When it came time to write my Masters thesis under Cottrell I hit, innocently enough, on the worst of possible topics. Unbeknownst to me he had entered into discussion with Clark Pinnock and a group of “Open Theologians” who were reacting against notions of divine impassibility and an Augustinian understanding of God’s timelessness. I chose to write on and to defend some version of the traditional orthodox doctrine, though I had hoped to critique the Augustinian version of timelessness. It was not until I had initiated the research that I came to understand Cottrell believes (or did at that point) that God exists along a timeline or is temporal and that time is not created. I spent hours in discussion with Jack laying out the implications of suggesting God did not create time and that he is temporal. I equated it, in our conversation, with a Newtonian understanding with deistic implications. Needless to say, I never completed this thesis.

In the spirit of the founding of the school, Cottrell carried the fight against liberalism into theology, but with his emphasis on penal substitution, the unusual focus on the nature of God’s sovereignty, along with his teaching on women’s subordination and the notion that the Holy Spirit works only through the Bible, Cottrell’s articulation of theology is of a fundamentalist evangelical bent and is uneven at best. As George Mark Elliot had reportedly put it, “Cottrell may save us from attacks on biblical authority, but who will save us from his Calvinism?”

The early reactions against theological liberalism at CBS were mainly through New Testament scholarship, largely in the persons of R. C. Foster and his son, Lewis Foster. The tenor and quality of the argument changed with the shift to the battleground of theology. In my view theology was and is the way out of the morass of controversy between theological liberalism and fundamentalism. The moderate, Barton Stone-like tack of another Cincinnati graduate, James Strauss, whose tenure at Lincoln Christian Seminary is parallel to Cottrell’s at Cincinnati, indicates that the Restoration Movement and CBS had theological resources that could simultaneously resist both liberalism and fundamentalism. Strauss provided the impetus for a theological scholarship that moved beyond the modernist battles over authority and higher criticism and Lincoln has been marked by a steadier stream of orthodoxy. Theological fundamentalism simply does not contain the resources to counter the sort of rank liberalism that would eventually mark the demise of the original spirit of CBS. The history of the school followed a predictable pattern in the absence of these richer theological resources, so that the liberal biblical scholarship taught in the final years of the school was already outdated, a century behind, rendered passé by a variety of theological movements.

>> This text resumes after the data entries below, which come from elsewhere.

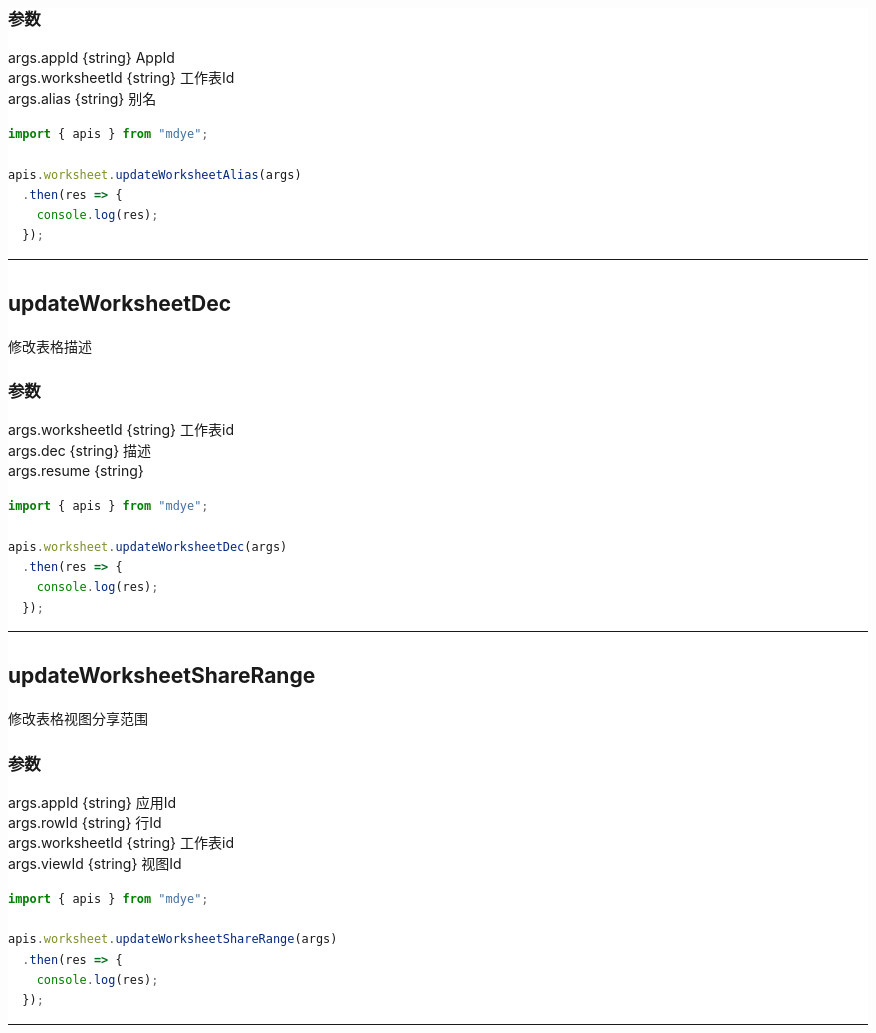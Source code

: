 ### 参数

args.appId  {string}  AppId  
args.worksheetId  {string}  工作表Id  
args.alias  {string}  别名  

```js
import { apis } from "mdye";

apis.worksheet.updateWorksheetAlias(args)
  .then(res => {
    console.log(res);
  });
```
---

## updateWorksheetDec

修改表格描述

### 参数

args.worksheetId  {string}  工作表id  
args.dec  {string}  描述  
args.resume  {string}    

```js
import { apis } from "mdye";

apis.worksheet.updateWorksheetDec(args)
  .then(res => {
    console.log(res);
  });
```
---

## updateWorksheetShareRange

修改表格视图分享范围

### 参数

args.appId  {string}  应用Id  
args.rowId  {string}  行Id  
args.worksheetId  {string}  工作表id  
args.viewId  {string}  视图Id  

```js
import { apis } from "mdye";

apis.worksheet.updateWorksheetShareRange(args)
  .then(res => {
    console.log(res);
  });
```
---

The closing of CCU marks the end of an era. [1] Its founders and the first generation of students were indeed in the midst of history making events. The Great Generation that went out from CBS changed the shape of missions and had a worldwide impact on the Church. The battles of the first generation, and their manner of engagement in the only way they knew, resulted in a school that had an international impact and defined a generation of ministers and missionaries.


[1] The “Historical Agreement” with another Bible College confounds the sad note of the school’s closing. The basic dishonesty in not addressing the needs of students and trumpeting instead an agreement with a school that has followed the same trajectory as CCU is an added blight. This school also recently received a rejection from the Higher Learning Commission and the reasons must be approximately those outlined in the HLC letter to CCU. Fifteen faculty and staff, mainly those teaching Bible and theology fired (the founding faculty retired or phased out), replaced with a focus on sports (4 full time coaches at a school of less the 200), the position of Registrar phased out, multiplication of administrative salaries and positions, mission drift, etc. etc.